Pelayaran itu berjalan aman di hari pertama. Namun sekitar pukul 09.15 pagi 30 November, kedua kapal korvet itu mendapat serangan udara dari sebuah pesawat tempur Jepang sekitar 120 mil dari Pulau Timor. Akhirnya diputuskan bahwa misi pendaratan harus dilakukan di Timor.
Namun, HMAS Armidale tak bisa diselamatkan lagi pada 1 Desember 1942. Pasukan di dalam kapal itu pun tercerai-berai.
Waktu itu, HMAS Armidale mengangkut tiga personel Angkatan Darat Australia, dua perwira militer Belanda, dan 61 tentara Hindia Belanda (Koninklijk Nederlands-Indische Leger/KNIL). Mereka hendak didaratkan ke Betano, Timor. Mereka bagian dari misi awal Z Force.
Akibat serangan itu, setidaknya 65 personel militer Belanda dianggap hilang. Termasuk 61 serdadu KNIL tadi. Sebanyak 44 serdadu KNIL itu adalah orang-orang Jawa. Sisanya serdadu asal Ambon, Manado, dan juga Timor.
Ribuan serdadu KNIL dari Jawa tiba di Australia setelah Maret 1942. Saat itu Jawa sudah diduduki Jepang. Sebelum pendudukan Jepang itupun sudah banyak pegawai sipil Hindia Belanda dengan disertai serdadu KNIL yang mengungsi ke Australia, sekutu Belanda dalam Perang Dunia II.
Dari 44 serdadu Jawa itu, terdapat Sersan Soewondo, Sersan Soepardi, Kopral Soebardi, Kopral Asrah, Kopral Ranamedja, Spandrig (Prajurit Infanteri Kelas Satu) Wongsodinomo, dan Spandrig Mohamad Sajoeti. Misi akhir bersama HMAS Armidale itu bukan misi pertama bagi Mohamad Sajoeti, Wongsodinomo, dan Ranamedja. Ketiganya adalah bekas anak buah Letnan Dua KNIL Julius Tahija.
“Di antara yang gugur adalah anak buah saya yang selamat dari Saumlaki,” aku Julius Tahija dalam Melintas Cakrawala.
Misi ke Saumlaki adalah misi penyusupan terhadap daerah pendudukan Jepang. Ketika berangkat dari Australia ke Saumlaki, Tahija punya 13 anak buah dari berbagai suku bangsa. Di Saumlaki, anak buahnya bertambah lagi dengan masuknya 26 polisi di sana.
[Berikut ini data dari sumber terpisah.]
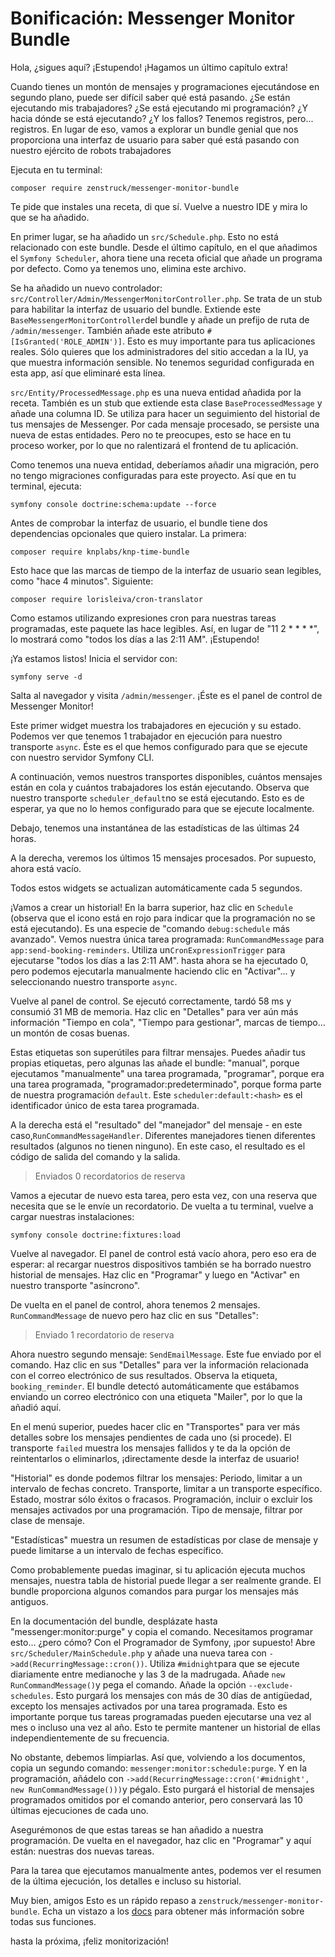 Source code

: # Bonificación: Messenger Monitor Bundle

Hola, ¿sigues aquí? ¡Estupendo! ¡Hagamos un último capítulo extra!

Cuando tienes un montón de mensajes y programaciones ejecutándose en segundo plano, puede ser difícil saber qué está pasando. ¿Se están ejecutando mis trabajadores? ¿Se está ejecutando mi programación? ¿Y hacia dónde se está ejecutando? ¿Y los fallos? Tenemos registros, pero... registros. En lugar de eso, vamos a explorar un bundle genial que nos proporciona una interfaz de usuario para saber qué está pasando con nuestro ejército de robots trabajadores

Ejecuta en tu terminal:

```terminal
composer require zenstruck/messenger-monitor-bundle
```

Te pide que instales una receta, di que sí. Vuelve a nuestro IDE y mira lo que se ha añadido.

En primer lugar, se ha añadido un `src/Schedule.php`. Esto no está relacionado con este bundle. Desde el último capítulo, en el que añadimos el `Symfony Scheduler`, ahora tiene una receta oficial que añade un programa por defecto. Como ya tenemos uno, elimina este archivo.

Se ha añadido un nuevo controlador: `src/Controller/Admin/MessengerMonitorController.php`. Se trata de un stub para habilitar la interfaz de usuario del bundle. Extiende este `BaseMessengerMonitorController`del bundle y añade un prefijo de ruta de `/admin/messenger`. También añade este atributo `#[IsGranted('ROLE_ADMIN')]`. Esto es muy importante para tus aplicaciones reales. Sólo quieres que los administradores del sitio accedan a la IU, ya que muestra información sensible. No tenemos seguridad configurada en esta app, así que eliminaré esta línea.

`src/Entity/ProcessedMessage.php` es una nueva entidad añadida por la receta. También es un stub que extiende esta clase `BaseProcessedMessage` y añade una columna ID. Se utiliza para hacer un seguimiento del historial de tus mensajes de Messenger. Por cada mensaje procesado, se persiste una nueva de estas entidades. Pero no te preocupes, esto se hace en tu proceso worker, por lo que no ralentizará el frontend de tu aplicación.

Como tenemos una nueva entidad, deberíamos añadir una migración, pero no tengo migraciones configuradas para este proyecto. Así que en tu terminal, ejecuta:

```terminal
symfony console doctrine:schema:update --force
```

Antes de comprobar la interfaz de usuario, el bundle tiene dos dependencias opcionales que quiero instalar. La primera:

```terminal
composer require knplabs/knp-time-bundle
```

Esto hace que las marcas de tiempo de la interfaz de usuario sean legibles, como "hace 4 minutos". Siguiente:

```terminal
composer require lorisleiva/cron-translator
```

Como estamos utilizando expresiones cron para nuestras tareas programadas, este paquete las hace legibles. Así, en lugar de "11 2 * * * *", lo mostrará como "todos los días a las 2:11 AM". ¡Estupendo!

¡Ya estamos listos! Inicia el servidor con:

```terminal
symfony serve -d
```

Salta al navegador y visita `/admin/messenger`. ¡Éste es el panel de control de Messenger Monitor!

Este primer widget muestra los trabajadores en ejecución y su estado. Podemos ver que tenemos 1 trabajador en ejecución para nuestro transporte `async`. Éste es el que hemos configurado para que se ejecute con nuestro servidor Symfony CLI.

A continuación, vemos nuestros transportes disponibles, cuántos mensajes están en cola y cuántos trabajadores los están ejecutando. Observa que nuestro transporte `scheduler_default`no se está ejecutando. Esto es de esperar, ya que no lo hemos configurado para que se ejecute localmente.

Debajo, tenemos una instantánea de las estadísticas de las últimas 24 horas.

A la derecha, veremos los últimos 15 mensajes procesados. Por supuesto, ahora está vacío.

Todos estos widgets se actualizan automáticamente cada 5 segundos.

¡Vamos a crear un historial! En la barra superior, haz clic en `Schedule` (observa que el icono está en rojo para indicar que la programación no se está ejecutando). Es una especie de "comando `debug:schedule` más avanzado". Vemos nuestra única tarea programada: `RunCommandMessage` para `app:send-booking-reminders`. Utiliza un`CronExpressionTrigger` para ejecutarse "todos los días a las 2:11 AM". hasta ahora se ha ejecutado 0, pero podemos ejecutarla manualmente haciendo clic en "Activar"... y seleccionando nuestro transporte `async`.

Vuelve al panel de control. Se ejecutó correctamente, tardó 58 ms y consumió 31 MB de memoria. Haz clic en "Detalles" para ver aún más información "Tiempo en cola", "Tiempo para gestionar", marcas de tiempo... un montón de cosas buenas.

Estas etiquetas son superútiles para filtrar mensajes. Puedes añadir tus propias etiquetas, pero algunas las añade el bundle: "manual", porque ejecutamos "manualmente" una tarea programada, "programar", porque era una tarea programada, "programador:predeterminado", porque forma parte de nuestra programación `default`. Este `scheduler:default:<hash>` es el identificador único de esta tarea programada.

A la derecha está el "resultado" del "manejador" del mensaje - en este caso,`RunCommandMessageHandler`. Diferentes manejadores tienen diferentes resultados (algunos no tienen ninguno). En este caso, el resultado es el código de salida del comando y la salida.

> Enviados 0 recordatorios de reserva

Vamos a ejecutar de nuevo esta tarea, pero esta vez, con una reserva que necesita que se le envíe un recordatorio. De vuelta a tu terminal, vuelve a cargar nuestras instalaciones:

```terminal
symfony console doctrine:fixtures:load
```

Vuelve al navegador. El panel de control está vacío ahora, pero eso era de esperar: al recargar nuestros dispositivos también se ha borrado nuestro historial de mensajes. Haz clic en "Programar" y luego en "Activar" en nuestro transporte "asíncrono".

De vuelta en el panel de control, ahora tenemos 2 mensajes. `RunCommandMessage` de nuevo pero haz clic en sus "Detalles":

> Enviado 1 recordatorio de reserva

Ahora nuestro segundo mensaje: `SendEmailMessage`. Este fue enviado por el comando. Haz clic en sus "Detalles" para ver la información relacionada con el correo electrónico de sus resultados. Observa la etiqueta, `booking_reminder`. El bundle detectó automáticamente que estábamos enviando un correo electrónico con una etiqueta "Mailer", por lo que la añadió aquí.

En el menú superior, puedes hacer clic en "Transportes" para ver más detalles sobre los mensajes pendientes de cada uno (si procede). El transporte `failed` muestra los mensajes fallidos y te da la opción de reintentarlos o eliminarlos, ¡directamente desde la interfaz de usuario!

"Historial" es donde podemos filtrar los mensajes: Periodo, limitar a un intervalo de fechas concreto. Transporte, limitar a un transporte específico. Estado, mostrar sólo éxitos o fracasos. Programación, incluir o excluir los mensajes activados por una programación. Tipo de mensaje, filtrar por clase de mensaje.

"Estadísticas" muestra un resumen de estadísticas por clase de mensaje y puede limitarse a un intervalo de fechas específico.

Como probablemente puedas imaginar, si tu aplicación ejecuta muchos mensajes, nuestra tabla de historial puede llegar a ser realmente grande. El bundle proporciona algunos comandos para purgar los mensajes más antiguos.

En la documentación del bundle, desplázate hasta "messenger:monitor:purge" y copia el comando. Necesitamos programar esto... ¿pero cómo? Con el Programador de Symfony, ¡por supuesto! Abre `src/Scheduler/MainSchedule.php` y añade una nueva tarea con `->add(RecurringMessage::cron())`. Utiliza `#midnight`para que se ejecute diariamente entre medianoche y las 3 de la madrugada. Añade `new RunCommandMessage()`y pega el comando. Añade la opción `--exclude-schedules`. Esto purgará los mensajes con más de 30 días de antigüedad, excepto los mensajes activados por una tarea programada. Esto es importante porque tus tareas programadas pueden ejecutarse una vez al mes o incluso una vez al año. Esto te permite mantener un historial de ellas independientemente de su frecuencia.

No obstante, debemos limpiarlas. Así que, volviendo a los documentos, copia un segundo comando: `messenger:monitor:schedule:purge`. Y en la programación, añádelo con `->add(RecurringMessage::cron('#midnight', new RunCommandMessage()))`y pégalo. Esto purgará el historial de mensajes programados omitidos por el comando anterior, pero conservará las 10 últimas ejecuciones de cada uno.

Asegurémonos de que estas tareas se han añadido a nuestra programación. De vuelta en el navegador, haz clic en "Programar" y aquí están: nuestras dos nuevas tareas.

Para la tarea que ejecutamos manualmente antes, podemos ver el resumen de la última ejecución, los detalles e incluso su historial.

Muy bien, amigos Esto es un rápido repaso a `zenstruck/messenger-monitor-bundle`. Echa un vistazo a los [docs](https://github.com/zenstruck/messenger-monitor-bundle) para obtener más información sobre todas sus funciones.

hasta la próxima, ¡feliz monitorización!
Pasukan itu sempat baku tembak dengan tentara Jepang tapi kalah segalanya hingga akhirnya memutuskan kembali ke Australia menggunakan kapal tradisional orang Bugis. Setibanya di Australia, mereka dianggap sebagai pahlawan perang oleh pihak Sekutu. Dari 13 anak buah Tahija, hanya enam orang saja yang berhasil kembali ke Australia. Tiga di antaranya yakni Moh. Sajoeti, Wongsodinomo, dan Ranamedja.
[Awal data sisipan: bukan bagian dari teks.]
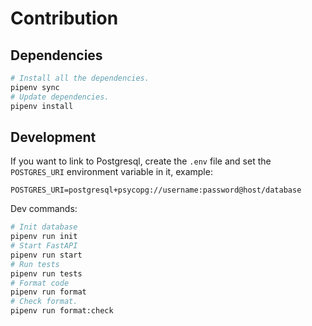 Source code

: # Contribution

## Dependencies
```bash
# Install all the dependencies.
pipenv sync
# Update dependencies.
pipenv install
```

## Development

If you want to link to Postgresql, create the `.env` file and set the `POSTGRES_URI` environment variable in it, example:

```env
POSTGRES_URI=postgresql+psycopg://username:password@host/database
```

Dev commands:
```bash
# Init database
pipenv run init
# Start FastAPI
pipenv run start
# Run tests
pipenv run tests
# Format code
pipenv run format
# Check format.
pipenv run format:check
```

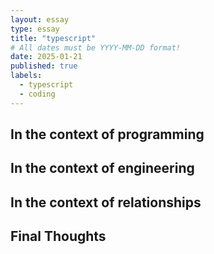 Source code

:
 ```yaml
---
layout: essay
type: essay
title: "typescript"
# All dates must be YYYY-MM-DD format!
date: 2025-01-21
published: true
labels:
  - typescript
  - coding
---
```


## In the context of programming


## In the context of engineering


## In the context of relationships



## Final Thoughts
Ranamedja, menurut arsip pribadinya, adalah anggota KNIL kelahiran Banyumas tahun 1909. Sementara, Wongsodinomo dan Mohamad Sajoeti kelahiran Yogyakarta tahun 1907. Koran The Argus terbitan Melbourne edisi Rabu, 28 Oktober 1942 menyebut Ranamedja, Wongsodinomo, Mohamad Sajoeti, Powikromo, dan Pamjas adalah lima prajurit KNIL Jawa yang mendapatkan Bronzen Kruis (Salib Perak) dari Kerajaan Belanda. Begitupun para anggota misi yang gugur. Di antara yang hidup itu kemudian ditarik ke dalam misi berbahaya bernama Z Force.